RECORDS TO USE:

***

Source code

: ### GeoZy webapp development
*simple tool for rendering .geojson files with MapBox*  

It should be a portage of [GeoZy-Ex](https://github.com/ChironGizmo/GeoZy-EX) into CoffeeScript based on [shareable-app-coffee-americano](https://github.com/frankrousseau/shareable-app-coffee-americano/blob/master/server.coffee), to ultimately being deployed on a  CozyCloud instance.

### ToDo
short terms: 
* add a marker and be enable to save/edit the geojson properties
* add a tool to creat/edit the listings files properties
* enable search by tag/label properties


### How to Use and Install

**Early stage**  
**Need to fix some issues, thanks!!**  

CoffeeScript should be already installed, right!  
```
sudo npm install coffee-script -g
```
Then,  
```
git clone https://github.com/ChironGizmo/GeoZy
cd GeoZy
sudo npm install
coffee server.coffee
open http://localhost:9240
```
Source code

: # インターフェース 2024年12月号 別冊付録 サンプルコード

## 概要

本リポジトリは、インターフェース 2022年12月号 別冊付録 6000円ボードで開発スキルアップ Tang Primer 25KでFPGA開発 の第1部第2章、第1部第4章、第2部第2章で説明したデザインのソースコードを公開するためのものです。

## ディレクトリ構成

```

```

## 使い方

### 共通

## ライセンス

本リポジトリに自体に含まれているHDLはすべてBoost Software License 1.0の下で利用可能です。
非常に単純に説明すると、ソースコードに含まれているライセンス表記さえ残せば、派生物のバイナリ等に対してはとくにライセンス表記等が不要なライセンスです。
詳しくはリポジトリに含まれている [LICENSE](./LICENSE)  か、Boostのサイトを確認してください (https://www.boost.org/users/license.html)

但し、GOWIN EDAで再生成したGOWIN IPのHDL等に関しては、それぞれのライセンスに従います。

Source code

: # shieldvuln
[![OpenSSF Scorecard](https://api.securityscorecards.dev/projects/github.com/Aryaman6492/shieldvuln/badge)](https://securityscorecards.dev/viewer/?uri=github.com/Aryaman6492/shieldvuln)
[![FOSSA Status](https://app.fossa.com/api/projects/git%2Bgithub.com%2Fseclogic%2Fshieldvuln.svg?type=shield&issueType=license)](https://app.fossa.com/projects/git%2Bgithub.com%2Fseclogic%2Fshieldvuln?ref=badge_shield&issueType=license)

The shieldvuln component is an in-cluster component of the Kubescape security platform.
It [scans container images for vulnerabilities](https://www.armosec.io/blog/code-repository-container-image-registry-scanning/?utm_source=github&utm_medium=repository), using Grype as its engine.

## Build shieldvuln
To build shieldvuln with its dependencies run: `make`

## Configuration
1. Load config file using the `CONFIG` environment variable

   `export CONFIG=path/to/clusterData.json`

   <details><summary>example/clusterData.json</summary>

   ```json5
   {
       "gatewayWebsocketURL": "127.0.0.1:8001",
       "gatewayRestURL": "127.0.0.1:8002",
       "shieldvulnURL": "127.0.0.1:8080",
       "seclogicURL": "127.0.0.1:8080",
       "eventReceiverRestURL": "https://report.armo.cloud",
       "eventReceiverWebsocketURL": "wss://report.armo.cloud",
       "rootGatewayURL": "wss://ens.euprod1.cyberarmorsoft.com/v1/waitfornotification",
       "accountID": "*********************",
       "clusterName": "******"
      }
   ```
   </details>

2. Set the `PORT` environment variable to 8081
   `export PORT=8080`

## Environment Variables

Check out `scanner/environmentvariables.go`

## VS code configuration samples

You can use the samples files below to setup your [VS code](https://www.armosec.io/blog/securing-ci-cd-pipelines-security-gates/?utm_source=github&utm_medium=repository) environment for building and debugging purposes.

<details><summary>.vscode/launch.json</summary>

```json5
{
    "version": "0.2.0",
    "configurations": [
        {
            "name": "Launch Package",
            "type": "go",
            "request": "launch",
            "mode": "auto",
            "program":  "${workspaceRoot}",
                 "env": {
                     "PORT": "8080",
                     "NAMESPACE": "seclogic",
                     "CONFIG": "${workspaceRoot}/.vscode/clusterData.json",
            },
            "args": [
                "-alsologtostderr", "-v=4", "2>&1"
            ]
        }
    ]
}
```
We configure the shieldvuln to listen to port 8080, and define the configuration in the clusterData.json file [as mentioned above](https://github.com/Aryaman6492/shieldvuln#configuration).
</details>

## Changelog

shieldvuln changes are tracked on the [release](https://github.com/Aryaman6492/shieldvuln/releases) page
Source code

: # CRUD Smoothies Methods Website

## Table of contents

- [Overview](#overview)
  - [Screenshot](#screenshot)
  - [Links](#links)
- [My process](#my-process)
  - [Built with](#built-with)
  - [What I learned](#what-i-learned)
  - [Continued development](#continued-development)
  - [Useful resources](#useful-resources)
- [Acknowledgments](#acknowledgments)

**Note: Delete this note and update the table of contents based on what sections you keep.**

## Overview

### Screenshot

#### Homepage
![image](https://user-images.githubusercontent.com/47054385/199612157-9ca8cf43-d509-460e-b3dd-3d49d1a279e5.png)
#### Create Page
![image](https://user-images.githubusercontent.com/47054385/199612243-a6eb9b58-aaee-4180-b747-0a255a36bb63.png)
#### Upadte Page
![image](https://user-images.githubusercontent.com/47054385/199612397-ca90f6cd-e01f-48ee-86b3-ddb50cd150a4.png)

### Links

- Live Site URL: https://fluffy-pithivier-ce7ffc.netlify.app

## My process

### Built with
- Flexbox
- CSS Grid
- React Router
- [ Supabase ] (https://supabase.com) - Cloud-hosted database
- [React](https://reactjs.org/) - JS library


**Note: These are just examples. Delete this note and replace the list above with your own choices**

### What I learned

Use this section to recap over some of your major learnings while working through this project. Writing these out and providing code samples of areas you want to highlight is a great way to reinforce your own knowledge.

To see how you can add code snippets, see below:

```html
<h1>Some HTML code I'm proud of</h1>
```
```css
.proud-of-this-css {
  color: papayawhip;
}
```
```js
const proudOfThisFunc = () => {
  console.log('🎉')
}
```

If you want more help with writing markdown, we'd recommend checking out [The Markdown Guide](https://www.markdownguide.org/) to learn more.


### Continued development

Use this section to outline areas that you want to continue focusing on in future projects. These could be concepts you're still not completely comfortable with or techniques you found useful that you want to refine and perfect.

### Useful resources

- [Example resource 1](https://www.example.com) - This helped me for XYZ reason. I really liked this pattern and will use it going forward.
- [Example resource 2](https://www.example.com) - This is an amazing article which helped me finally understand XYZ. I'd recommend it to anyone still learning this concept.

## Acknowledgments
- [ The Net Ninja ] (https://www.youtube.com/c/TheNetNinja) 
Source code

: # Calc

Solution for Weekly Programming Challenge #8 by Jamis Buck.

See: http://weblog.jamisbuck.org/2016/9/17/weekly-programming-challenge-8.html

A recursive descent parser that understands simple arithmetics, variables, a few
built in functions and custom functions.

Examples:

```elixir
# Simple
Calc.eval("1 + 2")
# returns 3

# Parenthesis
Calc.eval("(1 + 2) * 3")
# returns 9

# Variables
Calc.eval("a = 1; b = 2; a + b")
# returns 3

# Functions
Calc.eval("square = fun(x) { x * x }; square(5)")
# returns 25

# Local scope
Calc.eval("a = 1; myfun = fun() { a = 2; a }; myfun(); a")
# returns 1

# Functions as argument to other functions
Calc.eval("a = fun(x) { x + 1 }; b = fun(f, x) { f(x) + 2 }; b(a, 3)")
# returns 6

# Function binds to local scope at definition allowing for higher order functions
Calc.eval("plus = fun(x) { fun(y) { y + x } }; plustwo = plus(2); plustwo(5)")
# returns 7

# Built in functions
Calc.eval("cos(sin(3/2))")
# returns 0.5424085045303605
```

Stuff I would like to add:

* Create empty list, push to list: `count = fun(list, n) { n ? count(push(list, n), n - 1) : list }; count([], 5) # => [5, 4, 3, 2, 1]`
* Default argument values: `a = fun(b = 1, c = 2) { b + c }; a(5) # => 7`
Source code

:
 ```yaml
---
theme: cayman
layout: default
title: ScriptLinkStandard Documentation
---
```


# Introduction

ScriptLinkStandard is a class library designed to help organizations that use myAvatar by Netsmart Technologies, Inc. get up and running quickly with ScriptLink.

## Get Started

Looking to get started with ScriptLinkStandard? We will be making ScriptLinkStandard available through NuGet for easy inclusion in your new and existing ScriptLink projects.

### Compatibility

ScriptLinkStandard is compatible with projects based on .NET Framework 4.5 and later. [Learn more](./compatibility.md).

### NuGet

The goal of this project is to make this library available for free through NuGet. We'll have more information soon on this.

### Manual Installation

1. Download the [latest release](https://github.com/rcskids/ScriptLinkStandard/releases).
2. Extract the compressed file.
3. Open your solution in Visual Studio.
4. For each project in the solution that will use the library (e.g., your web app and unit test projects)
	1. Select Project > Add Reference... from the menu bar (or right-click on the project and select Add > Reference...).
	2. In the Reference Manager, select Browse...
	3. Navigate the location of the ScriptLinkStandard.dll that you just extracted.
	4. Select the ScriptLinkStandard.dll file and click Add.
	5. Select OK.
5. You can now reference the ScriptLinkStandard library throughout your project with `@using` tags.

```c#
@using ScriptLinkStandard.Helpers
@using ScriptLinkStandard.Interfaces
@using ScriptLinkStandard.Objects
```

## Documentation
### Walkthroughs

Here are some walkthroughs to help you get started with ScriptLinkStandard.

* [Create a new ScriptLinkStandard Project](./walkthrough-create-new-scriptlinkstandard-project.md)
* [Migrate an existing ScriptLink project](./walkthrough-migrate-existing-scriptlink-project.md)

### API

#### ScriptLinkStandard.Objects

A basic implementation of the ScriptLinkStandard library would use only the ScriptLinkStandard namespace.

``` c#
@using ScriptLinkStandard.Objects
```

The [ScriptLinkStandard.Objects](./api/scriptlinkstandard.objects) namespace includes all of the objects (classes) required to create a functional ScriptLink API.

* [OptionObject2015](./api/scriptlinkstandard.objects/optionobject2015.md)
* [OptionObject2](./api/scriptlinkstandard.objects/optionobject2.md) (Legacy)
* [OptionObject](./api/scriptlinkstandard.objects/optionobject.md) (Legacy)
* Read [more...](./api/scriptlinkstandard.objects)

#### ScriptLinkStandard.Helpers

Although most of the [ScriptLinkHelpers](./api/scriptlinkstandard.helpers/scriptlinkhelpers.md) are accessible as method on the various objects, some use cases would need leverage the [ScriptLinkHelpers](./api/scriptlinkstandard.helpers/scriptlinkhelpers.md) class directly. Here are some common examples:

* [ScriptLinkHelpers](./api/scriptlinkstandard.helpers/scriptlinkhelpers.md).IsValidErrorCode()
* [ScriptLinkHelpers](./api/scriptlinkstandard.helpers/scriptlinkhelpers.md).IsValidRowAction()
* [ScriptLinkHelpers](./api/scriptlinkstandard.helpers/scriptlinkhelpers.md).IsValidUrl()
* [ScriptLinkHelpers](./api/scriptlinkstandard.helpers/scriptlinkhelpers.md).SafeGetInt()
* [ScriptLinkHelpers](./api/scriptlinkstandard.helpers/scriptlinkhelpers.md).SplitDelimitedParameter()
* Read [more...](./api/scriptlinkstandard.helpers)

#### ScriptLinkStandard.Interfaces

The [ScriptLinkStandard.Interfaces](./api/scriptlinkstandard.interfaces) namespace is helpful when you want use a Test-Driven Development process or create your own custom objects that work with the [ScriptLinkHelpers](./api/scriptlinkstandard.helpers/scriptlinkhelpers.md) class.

***

PROBLEM DESCRIPTION: Reproduce every line of the entries above, unchanged, from the very first one down to and including the line containing "listings files properties".

COMPLETED EXERCISE:
Source code

: ### GeoZy webapp development
*simple tool for rendering .geojson files with MapBox*  

It should be a portage of [GeoZy-Ex](https://github.com/ChironGizmo/GeoZy-EX) into CoffeeScript based on [shareable-app-coffee-americano](https://github.com/frankrousseau/shareable-app-coffee-americano/blob/master/server.coffee), to ultimately being deployed on a  CozyCloud instance.

### ToDo
short terms: 
* add a marker and be enable to save/edit the geojson properties
* add a tool to creat/edit the listings files properties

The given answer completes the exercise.